The upper end edge of the pair of legs is configured to form the diagonal cut line and the horizontal cut line, and the predetermined reflection surface area is formed by the reflection surface The vehicle headlight according to claim 1, further comprising a reflection surface area located between the shadows of the pair of legs formed in the vehicle. 4. A vertical cross-sectional shape of each of the substantially upper half reflecting surface region and the predetermined reflecting surface region is set to be a parabolic shape, and a parabolic axis of the predetermined reflecting surface region is set to be substantially the parabolic axis.
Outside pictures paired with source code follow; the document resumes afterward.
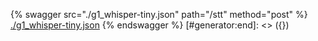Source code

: [#generator:start]: <> ({ "template": "openapi" })
{% swagger src="./g1_whisper-tiny.json" path="/stt" method="post" %}
[./g1_whisper-tiny.json](./g1_whisper-tiny.json)
{% endswagger %}
[#generator:end]: <> ({})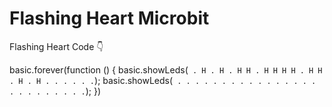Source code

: # Flashing Heart Microbit 

Flashing Heart Code 👇

basic.forever(function () {
    basic.showLeds(`
        . H . H .
        H H . H H
        H H . H H
        . H . H .
        . . . . .`);
    basic.showLeds(`
        . . . . .
        . . . . .
        . . . . .
        . . . . .
        . . . . .`);
})


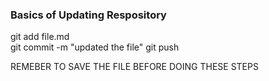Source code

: ### Basics of Updating Respository
git add file.md  
git commit -m "updated the file"
git push

REMEBER TO SAVE THE FILE BEFORE DOING THESE STEPS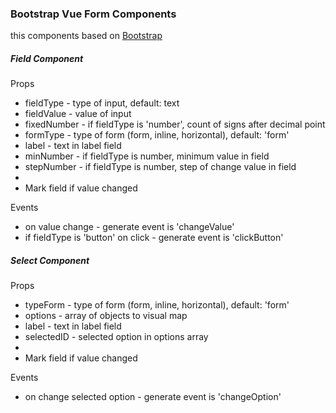 <h3>Bootstrap Vue Form Components</h3>
<p>this components based on <a href="https://getbootstrap.com">Bootstrap</a>

<h5>Field Component</h5>
<p>Props</p>
<ul>
  <li>fieldType - type of input, default: text</li>
  <li>fieldValue - value of input</li>
  <li>fixedNumber - if fieldType is 'number', count of signs after decimal point</li>
  <li>formType - type of form (form, inline, horizontal), default: 'form'</li>
  <li>label - text in label field</li>
  <li>minNumber - if fieldType is number, minimum value in field</li>
  <li>stepNumber - if fieldType is number, step of change value in field</li>
  <li></li>
  <li>Mark field if value changed</li>
</ul>
<p>Events</p>
<ul>
  <li>on value change - generate event is 'changeValue'</li>
  <li>if fieldType is 'button' on click - generate event is 'clickButton'</li>
</ul>

<h5>Select Component</h5>
<p>Props</p>
<ul>
  <li>typeForm - type of form (form, inline, horizontal), default: 'form'</li>
  <li>options - array of objects to visual map</li>
  <li>label - text in label field</li>
  <li>selectedID - selected option in options array</li>
  <li></li>
  <li>Mark field if value changed</li>
</ul>
<p>Events</p>
<ul>
  <li>on change selected option - generate event is 'changeOption'</li>
</ul>
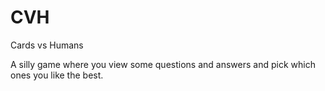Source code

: CVH
===

Cards vs Humans

A silly game where you view some questions and answers and pick which ones you
like the best.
Set downward with respect to the parabolic axis of the half reflective surface area,
The vehicle headlight according to any one of claims 1 to 3, wherein: 5. The vertical cross-sectional shape of each of the substantially upper half reflecting surface region and the predetermined reflecting surface region is set to be a parabolic shape, and the parabolic axis of the predetermined reflecting surface region is substantially parabolic. The vehicle headlight according to any one of claims 1 to 4, wherein the headlamp is set at a position below a parabolic axis of a half reflecting surface area. 6. The vertical cross-sectional shape of each of the substantially upper half reflecting surface region and the predetermined reflecting surface region is set to a parabolic shape, and the parabolic focal length of the predetermined reflecting surface region is substantially equal to the parabolic focal length. The vehicle headlight according to any one of claims 1 to 5, wherein the value is set to be longer than the parabolic focal length of the upper half reflecting surface area.